The lawsuit was initially filed against the University in 2014, alleging that the school’s race-conscious admissions policies discriminate against Asian American applicants. SFFA argues the policies violate Title VI of the Civil Rights Act of 1964, which prohibits institutions that receive federal funds from discriminating “on the grounds of race, color, or national origin.”
The Massachusetts District Court ruled in Harvard’s favor in October 2019, ruling Harvard’s use of race-conscious admissions is legal, and the First Circuit Court affirmed the previous ruling in November 2020.
The Court updated the case’s docket Tuesday to reflect that the case had been added to the discuss list for the June 10 conference. At least one justice must elect to confer about a particular case in conference before the case is added to the discuss list.
Cases distributed for conference may be taken up if four of the nine Justices vote in favor of granting cert.

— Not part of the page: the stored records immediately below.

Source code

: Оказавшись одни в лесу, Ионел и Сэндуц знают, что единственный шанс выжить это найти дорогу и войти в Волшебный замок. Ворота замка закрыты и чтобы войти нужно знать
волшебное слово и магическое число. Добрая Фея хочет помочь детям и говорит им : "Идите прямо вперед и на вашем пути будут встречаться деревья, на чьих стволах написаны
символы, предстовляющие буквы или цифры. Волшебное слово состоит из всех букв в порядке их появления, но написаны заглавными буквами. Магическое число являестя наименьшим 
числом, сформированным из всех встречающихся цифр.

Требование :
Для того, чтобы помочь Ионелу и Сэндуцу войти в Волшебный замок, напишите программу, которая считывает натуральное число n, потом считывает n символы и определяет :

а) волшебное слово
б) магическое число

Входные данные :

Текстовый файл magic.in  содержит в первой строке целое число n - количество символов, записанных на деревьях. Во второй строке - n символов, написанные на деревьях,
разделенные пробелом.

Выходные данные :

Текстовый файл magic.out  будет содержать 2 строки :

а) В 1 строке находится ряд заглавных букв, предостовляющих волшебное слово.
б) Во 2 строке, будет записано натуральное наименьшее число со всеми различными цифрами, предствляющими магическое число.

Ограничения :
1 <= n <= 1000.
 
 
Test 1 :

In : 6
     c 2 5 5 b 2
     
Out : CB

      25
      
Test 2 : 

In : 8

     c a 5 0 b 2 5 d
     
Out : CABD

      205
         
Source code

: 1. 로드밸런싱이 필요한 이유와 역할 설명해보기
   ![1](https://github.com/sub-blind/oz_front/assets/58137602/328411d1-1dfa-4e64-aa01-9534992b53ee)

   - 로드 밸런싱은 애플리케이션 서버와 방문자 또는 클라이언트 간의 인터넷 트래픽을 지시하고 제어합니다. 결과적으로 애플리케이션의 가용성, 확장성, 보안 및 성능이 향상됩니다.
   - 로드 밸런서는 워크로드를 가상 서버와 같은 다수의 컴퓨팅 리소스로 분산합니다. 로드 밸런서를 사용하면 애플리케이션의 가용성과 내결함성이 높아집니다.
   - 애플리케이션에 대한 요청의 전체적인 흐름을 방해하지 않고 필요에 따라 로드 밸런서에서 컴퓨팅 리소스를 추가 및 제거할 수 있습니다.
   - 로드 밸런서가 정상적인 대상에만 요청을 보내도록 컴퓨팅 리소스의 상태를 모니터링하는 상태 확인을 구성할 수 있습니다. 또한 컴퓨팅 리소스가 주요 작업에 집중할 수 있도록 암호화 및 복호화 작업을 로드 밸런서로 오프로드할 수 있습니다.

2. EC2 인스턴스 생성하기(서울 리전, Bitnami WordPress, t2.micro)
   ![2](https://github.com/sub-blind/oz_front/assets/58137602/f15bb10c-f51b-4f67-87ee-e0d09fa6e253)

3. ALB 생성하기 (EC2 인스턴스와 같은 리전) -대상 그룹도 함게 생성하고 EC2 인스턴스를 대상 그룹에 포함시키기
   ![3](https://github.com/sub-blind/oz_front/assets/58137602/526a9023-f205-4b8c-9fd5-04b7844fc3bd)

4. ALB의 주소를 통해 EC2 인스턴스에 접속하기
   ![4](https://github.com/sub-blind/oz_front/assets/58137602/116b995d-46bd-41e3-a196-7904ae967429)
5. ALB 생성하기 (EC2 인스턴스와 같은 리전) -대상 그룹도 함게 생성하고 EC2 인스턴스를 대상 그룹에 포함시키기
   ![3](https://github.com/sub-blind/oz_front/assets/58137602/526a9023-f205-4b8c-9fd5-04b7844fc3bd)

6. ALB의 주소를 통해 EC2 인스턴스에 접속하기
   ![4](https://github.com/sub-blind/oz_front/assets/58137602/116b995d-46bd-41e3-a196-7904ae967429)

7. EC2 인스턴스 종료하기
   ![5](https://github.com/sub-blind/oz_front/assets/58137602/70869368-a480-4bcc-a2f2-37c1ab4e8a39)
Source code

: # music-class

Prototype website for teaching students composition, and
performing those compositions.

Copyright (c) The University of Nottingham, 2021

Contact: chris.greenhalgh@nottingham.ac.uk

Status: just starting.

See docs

Typically on the Monday morning following each conference, the Court publishes an order list announcing cases which have been granted cert, and successful petitions are added to the Court’s docket.
The Court typically grants certiorari and hears oral argument in about 80 cases out of the 7,000 to 8,000 petitions filed each term — about one percent — typically hearing cases argued in a U.S. Court of Appeals or the highest Court in a given state. Terms extend from the first Monday of October to the following year, and the Court is typically in recess from late June to the early July until the first Monday of October, when it begins to hear oral arguments for cases on the docket.
Harvard’s brief in opposition to SFFA’s petition argues that SFFA has produced “no persuasive evidence” against Harvard and establishes “no unsettled issue” that merits review.
“There is no circuit split to resolve, and this Court rarely grants certiorari to review the application of settled law to a particular set of facts,” the brief reads. “Where, as here, two lower courts have made ‘concurrent findings,’ this Court will not overturn them absent ‘a very obvious and exceptional showing of error,’ … a showing SFFA cannot remotely make. ”
SFFA did not respond to a request for comment Tuesday.
Legal experts said in previous interviews that the Supreme Court may hear the case and declare the University’s admissions policies illegal due to its current conservative composition.